Comprehensive Summary
This study, conducted by Snyder et al., tested a neural network model predicting knee loads during various activities to help progress osteoarthritis research. The study focused on variables linked to knee osteoarthritis progression such as knee adduction moment (KAM), knee flexion moment (KFM) and medical joint contact force (MJCF) that usually require extensive resources to measure. The researchers built custom insoles with sensors and used motion capture to collect data from 47 participants performing different activities, including sit-to-stand, stand-to-sit, walking and running trials. The data collected was used to train recurrent neural network (RNN) models for each activity and variable, resulting in 12 models. Results indicate that MJCF and KFM predictions demonstrated great accuracy, with correlation coefficients ranging from 0.88 to 0.98 across all activities. However, KAM predictions showed partial accuracy with sit-to-stand and stand-to-sit activities, with coefficients of 0.50 ± 0.44 and 0.48 ± 0.40. The researchers state that the results are consistent with previous research using video based methods.
Outcomes and Implications
Knee osteoarthritis is an extremely common disease affecting people’s daily activities.
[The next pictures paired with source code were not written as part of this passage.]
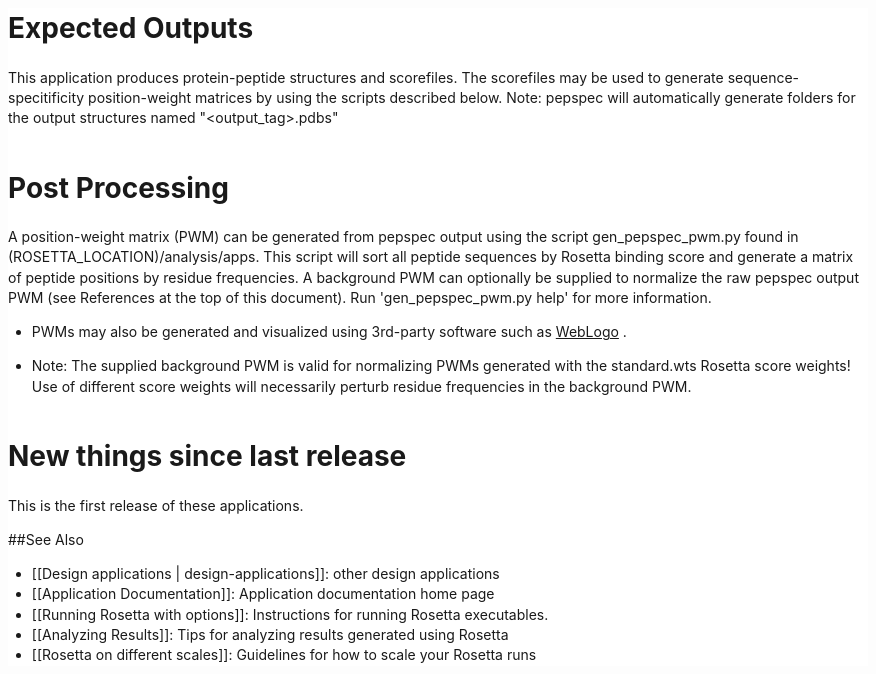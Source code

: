 Expected Outputs
================

This application produces protein-peptide structures and scorefiles. The scorefiles may be used to generate sequence-specitificity position-weight matrices by using the scripts described below. Note: pepspec will automatically generate folders for the output structures named "\<output\_tag\>.pdbs"

Post Processing
===============

A position-weight matrix (PWM) can be generated from pepspec output using the script gen\_pepspec\_pwm.py found in (ROSETTA\_LOCATION)/analysis/apps. This script will sort all peptide sequences by Rosetta binding score and generate a matrix of peptide positions by residue frequencies. A background PWM can optionally be supplied to normalize the raw pepspec output PWM (see References at the top of this document). Run 'gen\_pepspec\_pwm.py help' for more information.

-   PWMs may also be generated and visualized using 3rd-party software such as [WebLogo](http://weblogo.berkeley.edu) .

-   Note: The supplied background PWM is valid for normalizing PWMs generated with the standard.wts Rosetta score weights! Use of different score weights will necessarily perturb residue frequencies in the background PWM.

New things since last release
=============================

This is the first release of these applications.

##See Also

* [[Design applications | design-applications]]: other design applications
* [[Application Documentation]]: Application documentation home page
* [[Running Rosetta with options]]: Instructions for running Rosetta executables.
* [[Analyzing Results]]: Tips for analyzing results generated using Rosetta
* [[Rosetta on different scales]]: Guidelines for how to scale your Rosetta runs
However, the data necessary for research is difficult to obtain without professional equipment and trained personnel. The use of wearable technology such as insoles and neural network models could facilitate the data collection process. Previous studies have used neural networks to predict risk variables, however, they used video based methods which is difficult to be practical in daily settings. Snyder et al. emphasizes the need of future studies focusing on the impacts of reducing the risk factors of knee osteoarthritis. They believe that their research could provide a framework for future research to collect risk factor data outside a laboratory setting.